Dua Lipa might have become a household name thanks to her incredible music career and enviable style, but her name also caused a little confusion for her when she was younger. The name “Dua” means “love” in Albanian, inspired by where her parents are from. “I understood the duality of my heritage from an early age,” she said at Hay festival, via the BBC. “People would always ask where my name is from. I was really proud of it, but when I was younger I wished my name was, say, Hannah – something ‘normal’ and English.”
The singer spoke about her childhood on 4 June at the literary festival, explaining that “there was always the idea of being from two places at once”. Lipa was born in London after her parents moved to escape the war in former Yugoslavia. She moved back to Kosovo at 11-years-old, before returning to the UK at 15 to complete her education and start her music career. Moving around meant that she often felt like the “new girl”.
“I was quite determined,” Lipa added. “I didn’t feel I had the same opportunities in music as I had in London. I was driven. My dad says I’m very hard to say no to!” Lipa has always been proud to fly the flag for Kosovo. She officially became an Albanian citizen last year, shortly after being awarded the title of honorary ambassador of Kosovo. Together with her father, Lipa founded the Sunny Hill Festival in 2018 with annual concerts held in Kosovo to help people experiencing financial difficulties.
While discussing her love of books at the festival, she also touched upon a “difficult, early relationship” she had, and how reading helped her get through it. “I guess I was in a relationship with someone who had a very different idea of fidelity than I had,” she said. Now, Lipa revealed she is in a relationship with French director Romain Gavras, after going red carpet-official at the Cannes Film Festival in May.

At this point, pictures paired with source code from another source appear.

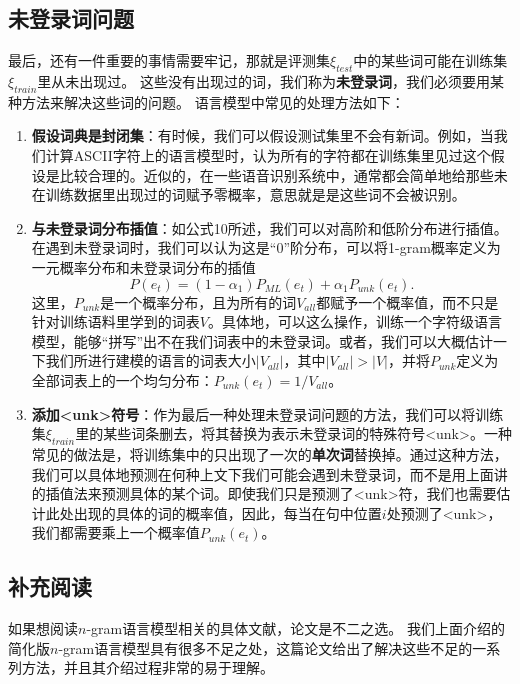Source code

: \documentclass[10pt,a4paper]{ctexart}
\begin{document}
\subsection{未登录词问题}
最后，还有一件重要的事情需要牢记，那就是评测集$\xi_{test}$中的某些词可能在训练集$\xi_{train}$里从未出现过。
这些没有出现过的词，我们称为\textbf{未登录词}，我们必须要用某种方法来解决这些词的问题。
语言模型中常见的处理方法如下：
\begin{enumerate}
\item[] \textbf{假设词典是封闭集}：有时候，我们可以假设测试集里不会有新词。例如，当我们计算ASCII字符上的语言模型时，认为所有的字符都在训练集里见过这个假设是比较合理的。近似的，在一些语音识别系统中，通常都会简单地给那些未在训练数据里出现过的词赋予零概率，意思就是是这些词不会被识别。
\item[] \textbf{与未登录词分布插值}：如公式10所述，我们可以对高阶和低阶分布进行插值。在遇到未登录词时，我们可以认为这是“0”阶分布，可以将1-gram概率定义为一元概率分布和未登录词分布的插值\[ P(e_t) = (1 - \alpha_1)P_{ML}(e_t) + \alpha_1 P_{unk}(e_t).\]这里，$P_{unk}$是一个概率分布，且为所有的词$V_{all}$都赋予一个概率值，而不只是针对训练语料里学到的词表$V$。具体地，可以这么操作，训练一个字符级语言模型，能够“拼写”出不在我们词表中的未登录词。或者，我们可以大概估计一下我们所进行建模的语言的词表大小$|V_{all}|$，其中$|V_{all}| > |V|$，并将$P_{unk}$定义为全部词表上的一个均匀分布：$P_{unk}(e_t) = 1 / {V_{all}}$。
\item[] \textbf{添加<unk>符号}：作为最后一种处理未登录词问题的方法，我们可以将训练集$\xi_{train}$里的某些词条删去，将其替换为表示未登录词的特殊符号<unk>。一种常见的做法是，将训练集中的只出现了一次的\textbf{单次词}替换掉。通过这种方法，我们可以具体地预测在何种上文下我们可能会遇到未登录词，而不是用上面讲的插值法来预测具体的某个词。即使我们只是预测了<unk>符，我们也需要估计此处出现的具体的词的概率值，因此，每当在句中位置$i$处预测了<unk>，我们都需要乘上一个概率值$P_{unk}(e_t)$。
\end{enumerate}

\subsection{补充阅读}
如果想阅读$n$-gram语言模型相关的具体文献，论文\cite{goodman2001bit}是不二之选。
我们上面介绍的简化版$n$-gram语言模型具有很多不足之处，这篇论文给出了解决这些不足的一系列方法，并且其介绍过程非常的易于理解。
\end{document}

Lipa’s determined attitude has only grown since childhood as she constantly looks to broaden her horizons. She launched her “At Your Service” podcast in 2021 as she wanted to engage in conversations she was interested in. “I was absolutely petrified but really excited. Would I be a good interviewer, would I be able to keep the conversation going? But maybe I thrive on being thrown in the deep end. Being out of my comfort zone pushes me to just go for it.” Words for us all to live by.